‘Tien minuten per dag, meer moet het niet zijn.’ Ze veegt met de palm van haar linkerhand het streepje melk op haar bovenlip weg. De koffiemok in haar andere hand bengelt gevaarlijk nonchalant over de tafel. Wanneer ze spreekt, spreken haar armen en handen mee.

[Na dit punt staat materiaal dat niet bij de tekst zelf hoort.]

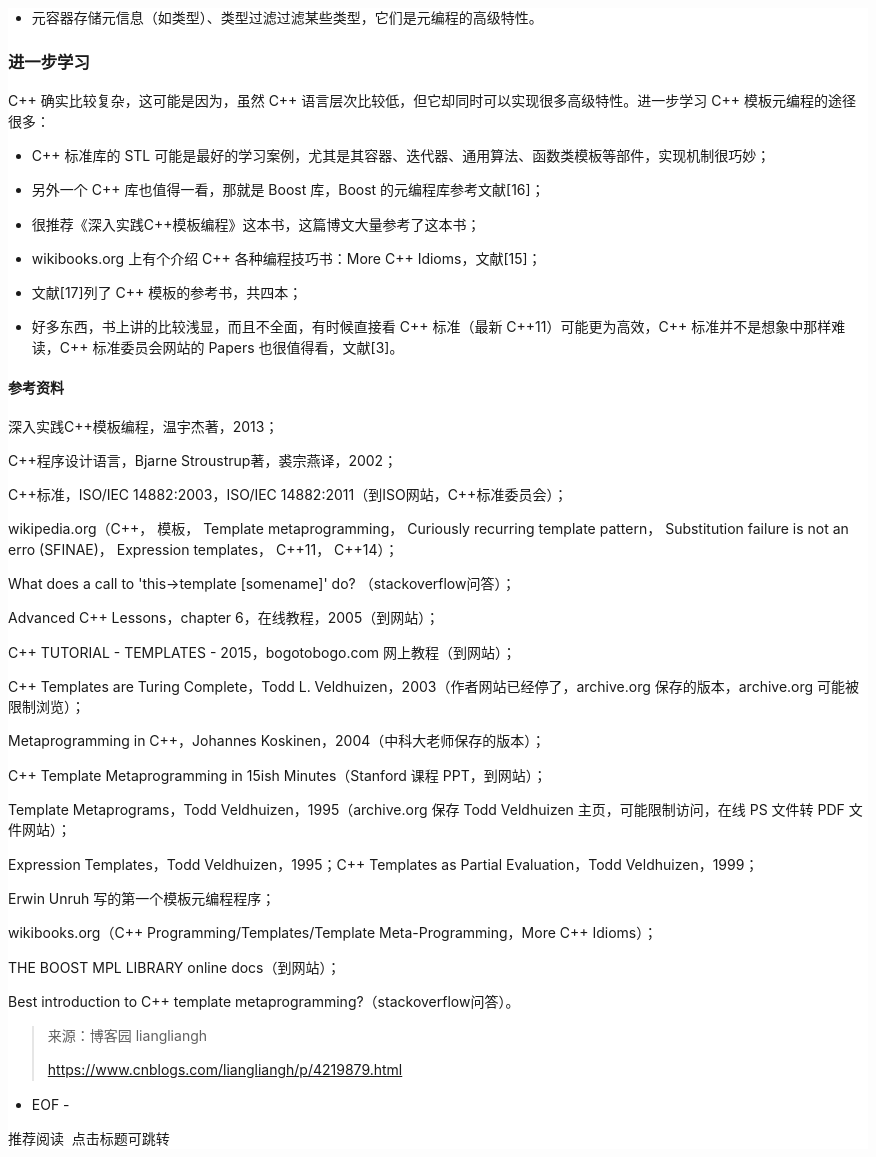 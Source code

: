 - 元容器存储元信息（如类型）、类型过滤过滤某些类型，它们是元编程的高级特性。

### 进一步学习

C++ 确实比较复杂，这可能是因为，虽然 C++ 语言层次比较低，但它却同时可以实现很多高级特性。进一步学习 C++ 模板元编程的途径很多：

- C++ 标准库的 STL 可能是最好的学习案例，尤其是其容器、迭代器、通用算法、函数类模板等部件，实现机制很巧妙；

- 另外一个 C++ 库也值得一看，那就是 Boost 库，Boost 的元编程库参考文献\[16\]；

- 很推荐《深入实践C++模板编程》这本书，这篇博文大量参考了这本书；

- wikibooks.org 上有个介绍 C++ 各种编程技巧书：More C++ Idioms，文献\[15\]；

- 文献\[17\]列了 C++ 模板的参考书，共四本；

- 好多东西，书上讲的比较浅显，而且不全面，有时候直接看 C++ 标准（最新 C++11）可能更为高效，C++ 标准并不是想象中那样难读，C++ 标准委员会网站的 Papers 也很值得看，文献\[3\]。

#### 参考资料

深入实践C++模板编程，温宇杰著，2013；

C++程序设计语言，Bjarne Stroustrup著，裘宗燕译，2002；

C++标准，ISO/IEC 14882:2003，ISO/IEC 14882:2011（到ISO网站，C++标准委员会）；

wikipedia.org（C++， 模板， Template metaprogramming， Curiously recurring template pattern， Substitution failure is not an erro (SFINAE)， Expression templates， C++11， C++14）；

What does a call to 'this->template \[somename\]' do? （stackoverflow问答）；

Advanced C++ Lessons，chapter 6，在线教程，2005（到网站）；

C++ TUTORIAL - TEMPLATES - 2015，bogotobogo.com 网上教程（到网站）；

C++ Templates are Turing Complete，Todd L. Veldhuizen，2003（作者网站已经停了，archive.org 保存的版本，archive.org 可能被限制浏览）；

Metaprogramming in C++，Johannes Koskinen，2004（中科大老师保存的版本）；

C++ Template Metaprogramming in 15ish Minutes（Stanford 课程 PPT，到网站）；

Template Metaprograms，Todd Veldhuizen，1995（archive.org 保存 Todd Veldhuizen 主页，可能限制访问，在线 PS 文件转 PDF 文件网站）；

Expression Templates，Todd Veldhuizen，1995；C++ Templates as Partial Evaluation，Todd Veldhuizen，1999；

Erwin Unruh 写的第一个模板元编程程序；

wikibooks.org（C++ Programming/Templates/Template Meta-Programming，More C++ Idioms）；

THE BOOST MPL LIBRARY online docs（到网站）；

Best introduction to C++ template metaprogramming?（stackoverflow问答）。

> 来源：博客园 liangliangh
>
> https://www.cnblogs.com/liangliangh/p/4219879.html

- EOF -

推荐阅读  点击标题可跳转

Dat geeft haar een komisch uiterlijk, alsof ze zich steeds verdrinkt in het uitleg geven van iets wat de ander niet lijkt te begrijpen, alsof ze het belang van haar zeggen wil onderstrepen. ‘Het staat geschreven in handleidingen, in magazines voor trutten – al dan niet online, of erger, op zelfhulp websites voor beginnende schrijvers.’
Ik krijg elke dag wel een melding in mijn mailbox. “Grijp die kans nu!”, “Jouw laatste 12 uren gaan nu in!” en “Echt, wil je mij nooit meer terugzien? We betekenden zo veel voor elkaar.”
Tien minuten discipline per dag, hoor ik haar nog zeggen. Al was het maar een woord, een slordig idee, een zin, een paragraaf of zelfs een hoofdstuk. Tien minuten per dag om te hakken, te knippen, te plakken, te verscheuren of gewoon te zuchten. ‘Ik mag toch iets verwachten van jou, toch? Ik geloof in jou, ik investeer in jou.’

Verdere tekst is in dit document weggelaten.